I was delighted to have a short piece on Tamchy, Kyrgyzstan published in the second issue and am now even more pleased to have a longer essay on the Kumano Kodō route in Honshū, Japan in the third.

The third edition also has features on Yangon, Myanmar by Alex Cochrane; Swedish Lapland by Saskia Vogel; Iqaluit, Nunavut, Canada by Knut Tjensvoll Kirching; Belfast, Ireland by Feargal Mac Ionnrachtaigh; Faversham Creek, England by Caroline Millar, and Berlin and Trieste, Italy by editor Paul Scraton.  The features and articles are accompanied by the beautiful illustrations of Julia Stone, who also did the cover that shows the cedar forest through which much of the Kumano Kodō route passes.
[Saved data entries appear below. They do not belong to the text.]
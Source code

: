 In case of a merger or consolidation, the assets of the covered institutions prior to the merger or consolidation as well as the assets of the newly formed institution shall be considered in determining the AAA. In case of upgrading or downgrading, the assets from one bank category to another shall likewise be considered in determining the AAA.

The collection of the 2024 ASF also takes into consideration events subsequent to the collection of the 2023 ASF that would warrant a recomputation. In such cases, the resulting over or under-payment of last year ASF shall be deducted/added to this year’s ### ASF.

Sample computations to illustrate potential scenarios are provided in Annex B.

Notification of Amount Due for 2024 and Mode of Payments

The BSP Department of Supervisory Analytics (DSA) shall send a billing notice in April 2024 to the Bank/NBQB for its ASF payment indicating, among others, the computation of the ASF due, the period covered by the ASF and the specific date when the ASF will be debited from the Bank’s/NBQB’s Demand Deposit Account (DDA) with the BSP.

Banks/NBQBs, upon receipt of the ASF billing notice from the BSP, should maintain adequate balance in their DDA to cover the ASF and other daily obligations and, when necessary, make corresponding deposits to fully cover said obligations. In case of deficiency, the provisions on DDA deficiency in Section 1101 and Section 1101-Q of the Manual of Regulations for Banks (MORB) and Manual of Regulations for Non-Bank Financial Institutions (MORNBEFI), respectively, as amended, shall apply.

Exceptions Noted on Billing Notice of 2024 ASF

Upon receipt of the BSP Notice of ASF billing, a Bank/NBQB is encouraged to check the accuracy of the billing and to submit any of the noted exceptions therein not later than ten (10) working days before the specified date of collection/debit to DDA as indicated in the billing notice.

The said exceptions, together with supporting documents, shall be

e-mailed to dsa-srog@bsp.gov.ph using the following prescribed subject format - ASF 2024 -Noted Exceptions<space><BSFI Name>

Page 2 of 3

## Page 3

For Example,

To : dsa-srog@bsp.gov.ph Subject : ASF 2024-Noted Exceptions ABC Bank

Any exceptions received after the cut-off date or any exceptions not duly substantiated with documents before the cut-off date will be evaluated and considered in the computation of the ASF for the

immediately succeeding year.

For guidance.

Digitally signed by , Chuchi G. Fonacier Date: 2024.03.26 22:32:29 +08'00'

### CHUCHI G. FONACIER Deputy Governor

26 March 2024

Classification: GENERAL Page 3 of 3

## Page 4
Here is a very brief taster of my feature (the photos here on the blog below are not included in Elsewhere) :

“The temple here is considered to be the sacred centre of all the Kumano Kodō routes. The large fluttering banners that flank its entrance bear the temple’s distinctive emblem, the yatagarasu, a supernatural figure in the form of a three-footed crow with raised wings.”

To read the article you can buy the issue or even better a subscription to the journal.

You can follow Elsewhere Journal on its website, blog and Twitter.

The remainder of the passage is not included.